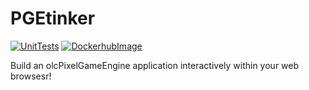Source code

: # PGEtinker
[![UnitTests](https://github.com/Moros1138/PGEtinker/actions/workflows/test-on-push-main.yml/badge.svg)](https://github.com/Moros1138/PGEtinker/actions/workflows/test-on-push-main.yml) [![DockerhubImage](https://github.com/Moros1138/PGEtinker/actions/workflows/build-and-push-dockerhub.yml/badge.svg)](https://github.com/Moros1138/PGEtinker/actions/workflows/build-and-push-dockerhub.yml)

Build an olcPixelGameEngine application interactively within your web browsesr!
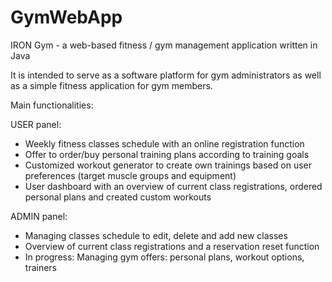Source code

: # GymWebApp
IRON Gym - a web-based fitness / gym management application written in Java

It is intended to serve as a software platform for gym administrators as well as a simple fitness application for gym members. 

Main functionalities:

USER panel:
- Weekly fitness classes schedule with an online registration function
- Offer to order/buy personal training plans according to training goals
- Customized workout generator to create own trainings based on user preferences (target muscle groups and equipment)
- User dashboard with an overview of current class registrations, ordered personal plans and created custom workouts

ADMIN panel:
- Managing classes schedule to edit, delete and add new classes
- Overview of current class registrations and a reservation reset function
- In progress: Managing gym offers: personal plans, workout options, trainers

※

§ **What to do**:
Of the entries above, repeat exactly the lines from the line with "- Offer to order/buy" through the line with "- User dashboard", both of them included.

§ **Expected answer**:
- Offer to order/buy personal training plans according to training goals
- Customized workout generator to create own trainings based on user preferences (target muscle groups and equipment)
- User dashboard with an overview of current class registrations, ordered personal plans and created custom workouts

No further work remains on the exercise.